New York CNN —
The world learned relatively quickly that cybersecurity firm CrowdStrike was responsible for Friday’s global technology outage, but it may take longer to figure out who will pay for the damages.
The outage, described by one cybersecurity expert as “the largest IT outage in history,” grounded more than 5,000 commercial flights around the world and disrupted everything from retail sales to package deliveries to hospital procedures, losing revenue and staff time and productivity.
The issue was caused by some of CrowdStrike’s own faulty code in a “content update” for the software.

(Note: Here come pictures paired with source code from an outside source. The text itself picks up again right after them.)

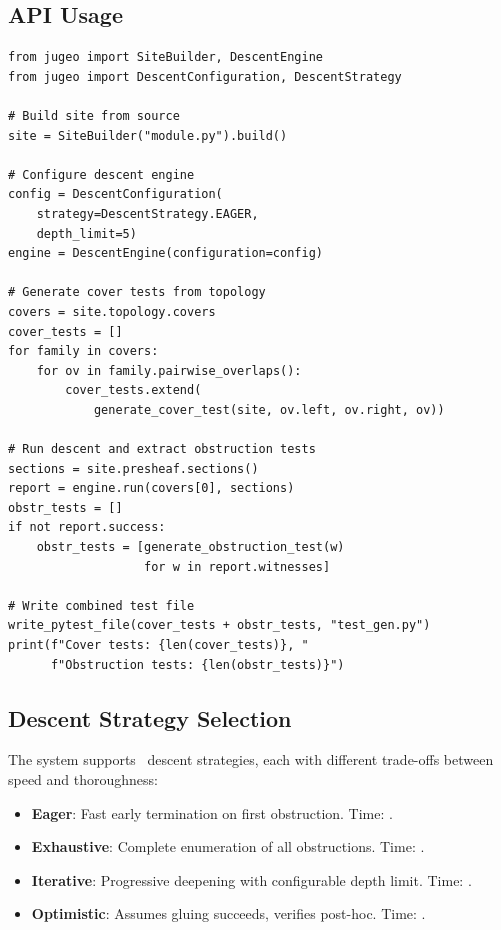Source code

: \documentclass[11pt]{article}
\begin{document}
\subsection{API Usage}
\begin{lstlisting}[style=jugeo-python]
from jugeo import SiteBuilder, DescentEngine
from jugeo import DescentConfiguration, DescentStrategy

# Build site from source
site = SiteBuilder("module.py").build()

# Configure descent engine
config = DescentConfiguration(
    strategy=DescentStrategy.EAGER,
    depth_limit=5)
engine = DescentEngine(configuration=config)

# Generate cover tests from topology
covers = site.topology.covers
cover_tests = []
for family in covers:
    for ov in family.pairwise_overlaps():
        cover_tests.extend(
            generate_cover_test(site, ov.left, ov.right, ov))

# Run descent and extract obstruction tests
sections = site.presheaf.sections()
report = engine.run(covers[0], sections)
obstr_tests = []
if not report.success:
    obstr_tests = [generate_obstruction_test(w)
                   for w in report.witnesses]

# Write combined test file
write_pytest_file(cover_tests + obstr_tests, "test_gen.py")
print(f"Cover tests: {len(cover_tests)}, "
      f"Obstruction tests: {len(obstr_tests)}")
\end{lstlisting}

\subsection{Descent Strategy Selection}

The system supports \subDescentStrategies\ descent strategies, each with
different trade-offs between speed and thoroughness:

\begin{itemize}[noitemsep]
  \item \textbf{Eager}: Fast early termination on first obstruction.
        Time: \subDescentEagerTime.
  \item \textbf{Exhaustive}: Complete enumeration of all obstructions.
        Time: \subDescentExhaustiveTime.
  \item \textbf{Iterative}: Progressive deepening with configurable
        depth limit.  Time: \subDescentIterativeTime.
  \item \textbf{Optimistic}: Assumes gluing succeeds, verifies post-hoc.
        Time: \subDescentOptimisticTime.
\end{itemize}
\end{document}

Unfortunately, correcting a mistake takes much longer than making it, and it could be days before all systems are back to normal.
CrowdStrike has apologized but has not said whether it plans to compensate affected customers, and did not respond to a question from CNN asking whether it plans to do so.
Experts say claims for compensation and lawsuits are highly likely.
“If you’re a CrowdStrike lawyer, you’re probably not going to enjoy the rest of the summer,” said Dan Ives, a technology analyst at Wedbush Securities.
Experts largely agree that it’s too early to gauge the exact cost of Friday’s global internet outage, but the figure could easily exceed $1 billion, said Patrick Anderson, CEO of Anderson Economic Group, a Michigan research firm that specializes in estimating economic losses such as strikes and other business interruptions.
His firm estimates that a recent hack of US car dealership software company CDK Global cost it $1 billion, though the outage lasted about three weeks longer and was limited to one narrow industry.
“This outage is affecting a much larger number of consumers and businesses, ranging from inconvenience to severe disruption, and is incurring out-of-pocket costs that cannot easily be recouped,” he said. Anderson added that the costs could be especially high for airlines, due to lost revenue from canceled flights and excess labor and fuel costs for planes that flew but were significantly delayed.
Despite CrowdStrike’s dominance in the cybersecurity space, its annual revenue is just under $4 billion.
But one expert said CrowdStrike may be protected from liability in its contracts with customers.
“My guess is that the contract protects them,” said James Lewis, a research fellow at the Center for Strategic and International Studies.
Lewis pointed to a case that was decided Thursday in favor of another software company, SolarWinds. A judge dismissed Securities and Exchange Commission charges against SolarWinds related to the Russian hacking of federal agencies in late 2020. Lewis said that in that case SolarWinds was only accused of failing to disclose vulnerabilities in its systems to outside hackers, not of damages caused by its own actions. But it still won the dismissal.
It’s also unclear how many customers CrowdStrike will lose because of Friday.
Wedbush Securities’ Ives estimates that fewer than 5% of clients are likely to defect.
“They’re a very established player, so moving away from CrowdStrike would be a gamble,” he said.
Switching from CrowdStrike to a competitor would be difficult and costly for many customers, but the real blow to CrowdStrike could be a reputational hit that could make it harder to attract new customers.
“Today, CrowdStrike has become a household name, but not in a good way, and it will take time for it to settle in,” Ives said.
CrowdStrike CEO George Kurtz said in an interview with CNBC on Friday morning that the company is focused on resolving the ongoing issues and believes most customers have been understanding so far.
“My goal right now is to make sure all of our customers get back on track,” he said. “I think many of our customers understand that this is a complex environment and that these content updates are necessary to stay ahead of bad actors.”
But even if customers are receptive, CrowdStrike’s rivals are likely to use Friday’s events to try to poach them.
“This is a very competitive business. Salespeople from all the other companies are going to come in and say, ‘This has never happened to us before,'” said Eric O’Neill, a cybersecurity expert and former FBI counterintelligence officer. “They’re a great company doing important work. I hope they survive this crisis. If they don’t, the only winners are the cybercriminals.”